CSS is partially supported by Internet Explorer 3.01 and later, Netscape Navigator 4.6 and later, and Opera 3.6 and later. Figuring out exactly what features are supported in which browser versions is an arcane subject indeed. Eric Meyer's Style Sheet Reference Guide and the House of Style both include browser compatibility charts. For any given browser version (and there are often differences between Windows and Mac versions), there are features that work, features that don't, and others that work some of the time or in some weird way. Something close to full CSS-1 support is found only in the most current versions. According to WebReview, IE 5.5 supports 92.5% of the CSS1 spec, Netscape 6 supports 98.5%, and Opera 5 supports 98.9%.
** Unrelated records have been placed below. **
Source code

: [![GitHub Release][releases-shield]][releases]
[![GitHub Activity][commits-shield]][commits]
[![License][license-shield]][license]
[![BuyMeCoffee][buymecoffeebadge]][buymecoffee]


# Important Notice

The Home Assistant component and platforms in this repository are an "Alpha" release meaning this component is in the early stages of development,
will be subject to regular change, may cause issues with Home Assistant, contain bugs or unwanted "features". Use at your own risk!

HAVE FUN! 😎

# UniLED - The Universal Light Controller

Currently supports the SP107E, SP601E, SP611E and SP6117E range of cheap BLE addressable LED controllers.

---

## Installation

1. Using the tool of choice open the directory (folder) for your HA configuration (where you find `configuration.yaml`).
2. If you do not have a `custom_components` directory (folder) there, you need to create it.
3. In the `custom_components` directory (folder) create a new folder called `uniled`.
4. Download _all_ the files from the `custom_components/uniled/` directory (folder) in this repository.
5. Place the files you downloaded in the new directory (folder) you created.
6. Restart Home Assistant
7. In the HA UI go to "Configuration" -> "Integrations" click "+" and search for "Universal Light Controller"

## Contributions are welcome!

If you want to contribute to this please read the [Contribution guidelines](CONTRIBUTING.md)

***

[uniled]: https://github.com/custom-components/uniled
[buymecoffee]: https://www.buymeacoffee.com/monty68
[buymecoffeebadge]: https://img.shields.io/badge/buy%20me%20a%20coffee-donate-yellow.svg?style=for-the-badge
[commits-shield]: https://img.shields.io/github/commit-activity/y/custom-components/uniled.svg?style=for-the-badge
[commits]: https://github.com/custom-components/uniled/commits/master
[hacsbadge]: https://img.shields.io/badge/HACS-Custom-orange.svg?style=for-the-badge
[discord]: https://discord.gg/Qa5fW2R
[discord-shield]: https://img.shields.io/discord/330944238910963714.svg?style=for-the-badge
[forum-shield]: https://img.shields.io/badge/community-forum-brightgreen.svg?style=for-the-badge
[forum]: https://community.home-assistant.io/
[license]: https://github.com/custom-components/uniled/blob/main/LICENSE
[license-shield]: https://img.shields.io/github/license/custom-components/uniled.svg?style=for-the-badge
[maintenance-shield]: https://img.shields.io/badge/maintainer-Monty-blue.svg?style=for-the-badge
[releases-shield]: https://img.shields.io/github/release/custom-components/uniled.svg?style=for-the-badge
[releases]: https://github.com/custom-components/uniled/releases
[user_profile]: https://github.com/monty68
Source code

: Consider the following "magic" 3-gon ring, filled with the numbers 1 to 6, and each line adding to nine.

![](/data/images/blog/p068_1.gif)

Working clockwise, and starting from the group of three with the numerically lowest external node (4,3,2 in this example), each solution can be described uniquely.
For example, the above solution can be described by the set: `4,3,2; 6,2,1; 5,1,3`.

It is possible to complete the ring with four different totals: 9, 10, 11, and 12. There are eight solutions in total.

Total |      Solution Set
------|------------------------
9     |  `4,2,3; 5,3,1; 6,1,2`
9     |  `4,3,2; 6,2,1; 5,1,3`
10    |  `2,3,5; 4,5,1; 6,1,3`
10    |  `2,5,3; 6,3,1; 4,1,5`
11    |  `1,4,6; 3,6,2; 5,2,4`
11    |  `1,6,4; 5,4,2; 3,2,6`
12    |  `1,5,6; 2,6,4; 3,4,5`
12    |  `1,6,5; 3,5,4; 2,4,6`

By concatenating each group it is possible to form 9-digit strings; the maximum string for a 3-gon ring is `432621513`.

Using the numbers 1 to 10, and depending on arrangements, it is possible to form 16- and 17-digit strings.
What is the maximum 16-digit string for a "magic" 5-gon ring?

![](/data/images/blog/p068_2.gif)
The position of what I call the "standards camp" is this: Most current browser versions support HTML 4.0 and CSS-1 pretty darn well (with certain notable exceptions), so let's start using these standards to their fullest, instead of being so obsessed with making our pages backward-compatible.

 

One of the torch bearers for this worldview is the Web Standards Project (WaSP), which describes itself as "a grassroots coalition fighting for standards on the Web." WaSP encourages developers to take advantage of current W3C standards "even if the resulting sites fail (or look less than optimal) in old, non- standards-compliant Web browsers."

 

These true believers point out that the more developers dumb down their code for the benefit of old browsers, the less incentive users have to upgrade. Instead of encouraging people to keep their old browsers, we should be encouraging them to grab a nice shiny new free copy of Internet Explorer 5.5, Internet Explorer for the Mac, Netscape 6, or Opera 5, and get those old browsers off the highway. WaSP's Browser Upgrade Initiative aims to spread the word. The case is stated very well in an article from A List Apart called To Hell with Bad Browsers.

 

Predictably, some folks strongly disagree with this sort of thing. One member of the "compatibility party" points out that the Web is supposed to be a free-form, cross-platform, do-your- own-thing medium. What gives anyone the right to tell people what platform or browser version to use? However, newer standards such as HTML 4.0, CSS and XML don't force anyone to use a particular platform — rather the opposite. The idea is simply to enforce standards so that everyone can talk to everyone else.

 

A more thought-provoking rebuttal came from a professional pundit, who pointed out that those nice new browsers come with hefty system requirements that many people in the world simply can't afford to meet. As the Web truly is a worldwide medium, this is something worth keeping in mind. Billions of potential Web users live in countries where cassette tapes are still the state of the art in stereo gear, and lots of people spend all day working with 286s running DOS.

 

The most compelling need to choose backward compatibility over current standards is felt by those selling products online, especially those brave souls who aren't targeting computer users per se. The mantra of the e-commerce crowd is Turn No Potential Customer Away. If you're a niche vendor running a mail-order business, then the danger of losing business among less sophisticated Web users may loom larger than the benefits of a standards-compliant Web site.